3. simple and flexible: Investing in the share market is not complex. All you need is a disciplined approach to investing for the longer term and a little bit of research about the businesses you want to invest in. You can do it yourself or take the help of a broker. All you need is a trading and Demat account. Similarly, as share market investments do not have any lock-in period, you can buy and sell shares at any time whenever desired. The amount that you invest can be as low as Rs. 100.

TOP TOOLS TO SET UP

1. news

The first thing that you need to when you set up is tracking the news.

Below are the main news websites which you can follow to keep updated with the market.

moneycontrol is a website which I like a lot, the reason being it gives you so much information in one area and all the latest news is updated here first. Similarly, you can look at livemint, Economic Times, Bussiness Standard, Financial Express these are the five generic finance news websites that everyone should track. There is one more website called finshots which talks about the financial news itself but in a slightly different manner, it is like a different take on your analysis.

2. Demat account:

where to open the Demat account? there are a lot of Demat account providers. you can probably use Zerodha as they charge less brokerage. If you want to invest in foreign stocks you can create an account in groww app. you can check this website to compare the broker plans.

research tools:

1. smallcase: smallcase is a basket of stocks that reflects an idea that is simple to understand it is created by experts. These are portfolios of stocks or ETFs, weighted intelligently to track a theme, strategy, or objective.

2. trendlyne: It is a platform for stock market analysis, research reports, stock alerts, visualization tools, and trending business news. It has a cool feature where you can find the list of top superstar investors and their portfolios.

3. screener: It will help you focus on the stocks that meet your standards and suit your strategy, screeners are effective filters when you have a specific idea of the kinds of companies in which you are looking to invest. A stock screener limits exposure to only those stocks that meet your unique parameters.

4. valueresearchonline: tool useful for doing fundamental analysis for any stock. It provides a lot of data about the stock fundamentals, quarterly reports, key ratios, etc, for analysis.

emotions in the stock market

One principle here is when you are investing in the stock market do not get scared it is not a place for people to get scared if get scared you panic then you lose, you cannot be emotional when it comes to the stock market you should understand this before you open a Demat account, you should be very logical and need to find out what companies are good and bad.

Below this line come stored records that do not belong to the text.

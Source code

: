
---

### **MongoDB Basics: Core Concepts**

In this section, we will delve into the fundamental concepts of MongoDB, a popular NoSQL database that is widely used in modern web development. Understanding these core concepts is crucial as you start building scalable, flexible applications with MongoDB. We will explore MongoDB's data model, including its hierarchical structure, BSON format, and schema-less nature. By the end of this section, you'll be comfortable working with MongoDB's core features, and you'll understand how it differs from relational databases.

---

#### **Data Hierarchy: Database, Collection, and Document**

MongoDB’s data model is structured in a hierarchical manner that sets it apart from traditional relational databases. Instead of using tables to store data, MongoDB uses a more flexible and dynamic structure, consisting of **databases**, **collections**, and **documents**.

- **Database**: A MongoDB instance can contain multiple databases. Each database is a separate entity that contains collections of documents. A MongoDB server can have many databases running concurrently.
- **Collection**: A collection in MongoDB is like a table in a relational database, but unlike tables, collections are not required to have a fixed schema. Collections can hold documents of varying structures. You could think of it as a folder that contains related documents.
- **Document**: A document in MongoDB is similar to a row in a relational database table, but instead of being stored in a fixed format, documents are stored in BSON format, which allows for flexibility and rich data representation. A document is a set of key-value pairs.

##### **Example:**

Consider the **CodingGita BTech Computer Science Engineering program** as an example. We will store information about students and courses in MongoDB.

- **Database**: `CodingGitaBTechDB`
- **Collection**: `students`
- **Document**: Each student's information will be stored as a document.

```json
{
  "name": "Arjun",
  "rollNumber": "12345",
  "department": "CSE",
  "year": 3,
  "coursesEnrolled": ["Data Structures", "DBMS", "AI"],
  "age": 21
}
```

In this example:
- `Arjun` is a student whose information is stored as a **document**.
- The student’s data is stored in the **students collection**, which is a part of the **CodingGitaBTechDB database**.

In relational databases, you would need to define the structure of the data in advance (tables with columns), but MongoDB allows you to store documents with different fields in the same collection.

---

I say this because, for example, say I find a company that is very good as it has great future prospects and I invested in it today and straight away it fell by 15% because of some reason but not because the company's fundamentals are bad, what would you do in that situation at that situation, you would be like should I sell it, what if it goes down from 15% to 20% and I lose 5 more percent because of fear and sell it off and once you sold it goes up and one year later you see the same stock it was 2 times what it was last year and would regret your decision selling it.

So was that 3-4 days of panic so necessary that in the long picture of 2 years you would have made much more money if you have had some patience. This the biggest learning that I have learned from stock markets

You should change your psychology when the market goes down it does not mean you are in a bad state. In fact be happy if the market goes down see it as an opportunity to invest more in the stock that you love and fundamentally good, markets are going to go up eventually do take attention to the short term. You should focus on the long-term wealth creation, not the short-term quick money stuff like that.